____ Data in this exercise

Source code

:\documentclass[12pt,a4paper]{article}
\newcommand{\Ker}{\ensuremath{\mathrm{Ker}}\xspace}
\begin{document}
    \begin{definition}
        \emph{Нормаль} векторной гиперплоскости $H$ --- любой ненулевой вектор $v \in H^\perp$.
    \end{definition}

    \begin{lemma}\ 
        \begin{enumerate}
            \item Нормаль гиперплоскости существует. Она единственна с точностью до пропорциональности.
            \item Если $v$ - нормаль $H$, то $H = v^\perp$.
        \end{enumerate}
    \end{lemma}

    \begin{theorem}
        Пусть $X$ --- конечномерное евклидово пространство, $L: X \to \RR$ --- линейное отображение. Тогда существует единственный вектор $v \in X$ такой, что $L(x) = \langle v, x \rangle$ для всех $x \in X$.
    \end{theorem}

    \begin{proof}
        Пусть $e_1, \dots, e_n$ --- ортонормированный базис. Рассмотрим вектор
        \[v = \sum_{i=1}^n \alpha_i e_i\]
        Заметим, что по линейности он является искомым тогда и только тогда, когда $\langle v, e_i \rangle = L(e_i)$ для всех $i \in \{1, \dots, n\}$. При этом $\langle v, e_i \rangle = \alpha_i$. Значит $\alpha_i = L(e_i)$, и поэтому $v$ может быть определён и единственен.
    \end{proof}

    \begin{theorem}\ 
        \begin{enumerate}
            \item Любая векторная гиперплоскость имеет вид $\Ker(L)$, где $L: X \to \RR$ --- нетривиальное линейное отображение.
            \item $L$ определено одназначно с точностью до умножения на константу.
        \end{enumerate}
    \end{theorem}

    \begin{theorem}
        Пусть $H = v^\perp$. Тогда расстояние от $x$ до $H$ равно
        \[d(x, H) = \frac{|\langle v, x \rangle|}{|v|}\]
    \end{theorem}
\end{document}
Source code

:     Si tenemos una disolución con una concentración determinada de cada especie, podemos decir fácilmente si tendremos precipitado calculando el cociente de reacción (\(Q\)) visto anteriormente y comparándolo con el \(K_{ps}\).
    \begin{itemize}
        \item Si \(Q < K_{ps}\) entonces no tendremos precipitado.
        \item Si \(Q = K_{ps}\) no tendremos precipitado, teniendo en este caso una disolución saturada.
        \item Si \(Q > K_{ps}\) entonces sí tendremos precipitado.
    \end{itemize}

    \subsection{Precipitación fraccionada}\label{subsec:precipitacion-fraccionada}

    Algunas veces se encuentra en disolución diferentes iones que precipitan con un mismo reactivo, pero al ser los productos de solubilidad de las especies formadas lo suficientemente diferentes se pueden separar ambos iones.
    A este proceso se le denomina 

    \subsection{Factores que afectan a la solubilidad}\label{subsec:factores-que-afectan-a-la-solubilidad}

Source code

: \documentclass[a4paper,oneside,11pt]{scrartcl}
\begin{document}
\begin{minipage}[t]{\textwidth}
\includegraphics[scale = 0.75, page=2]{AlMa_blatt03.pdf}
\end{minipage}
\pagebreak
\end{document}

________

- **How to complete this task**
Print the entries above exactly as they were written, down to the last line.

- **Solution to the exercise**
Source code

:\documentclass[12pt,a4paper]{article}
\newcommand{\Ker}{\ensuremath{\mathrm{Ker}}\xspace}
\begin{document}
    \begin{definition}
        \emph{Нормаль} векторной гиперплоскости $H$ --- любой ненулевой вектор $v \in H^\perp$.
    \end{definition}

    \begin{lemma}\ 
        \begin{enumerate}
            \item Нормаль гиперплоскости существует. Она единственна с точностью до пропорциональности.
            \item Если $v$ - нормаль $H$, то $H = v^\perp$.
        \end{enumerate}
    \end{lemma}

    \begin{theorem}
        Пусть $X$ --- конечномерное евклидово пространство, $L: X \to \RR$ --- линейное отображение. Тогда существует единственный вектор $v \in X$ такой, что $L(x) = \langle v, x \rangle$ для всех $x \in X$.
    \end{theorem}

    \begin{proof}
        Пусть $e_1, \dots, e_n$ --- ортонормированный базис. Рассмотрим вектор
        \[v = \sum_{i=1}^n \alpha_i e_i\]
        Заметим, что по линейности он является искомым тогда и только тогда, когда $\langle v, e_i \rangle = L(e_i)$ для всех $i \in \{1, \dots, n\}$. При этом $\langle v, e_i \rangle = \alpha_i$. Значит $\alpha_i = L(e_i)$, и поэтому $v$ может быть определён и единственен.
    \end{proof}

    \begin{theorem}\ 
        \begin{enumerate}
            \item Любая векторная гиперплоскость имеет вид $\Ker(L)$, где $L: X \to \RR$ --- нетривиальное линейное отображение.
            \item $L$ определено одназначно с точностью до умножения на константу.
        \end{enumerate}
    \end{theorem}

    \begin{theorem}
        Пусть $H = v^\perp$. Тогда расстояние от $x$ до $H$ равно
        \[d(x, H) = \frac{|\langle v, x \rangle|}{|v|}\]
    \end{theorem}
\end{document}
Source code

:     Si tenemos una disolución con una concentración determinada de cada especie, podemos decir fácilmente si tendremos precipitado calculando el cociente de reacción (\(Q\)) visto anteriormente y comparándolo con el \(K_{ps}\).
    \begin{itemize}
        \item Si \(Q < K_{ps}\) entonces no tendremos precipitado.
        \item Si \(Q = K_{ps}\) no tendremos precipitado, teniendo en este caso una disolución saturada.
        \item Si \(Q > K_{ps}\) entonces sí tendremos precipitado.
    \end{itemize}

    \subsection{Precipitación fraccionada}\label{subsec:precipitacion-fraccionada}

    Algunas veces se encuentra en disolución diferentes iones que precipitan con un mismo reactivo, pero al ser los productos de solubilidad de las especies formadas lo suficientemente diferentes se pueden separar ambos iones.
    A este proceso se le denomina 

    \subsection{Factores que afectan a la solubilidad}\label{subsec:factores-que-afectan-a-la-solubilidad}

Source code

: \documentclass[a4paper,oneside,11pt]{scrartcl}
\begin{document}
\begin{minipage}[t]{\textwidth}
\includegraphics[scale = 0.75, page=2]{AlMa_blatt03.pdf}
\end{minipage}
\pagebreak
\end{document}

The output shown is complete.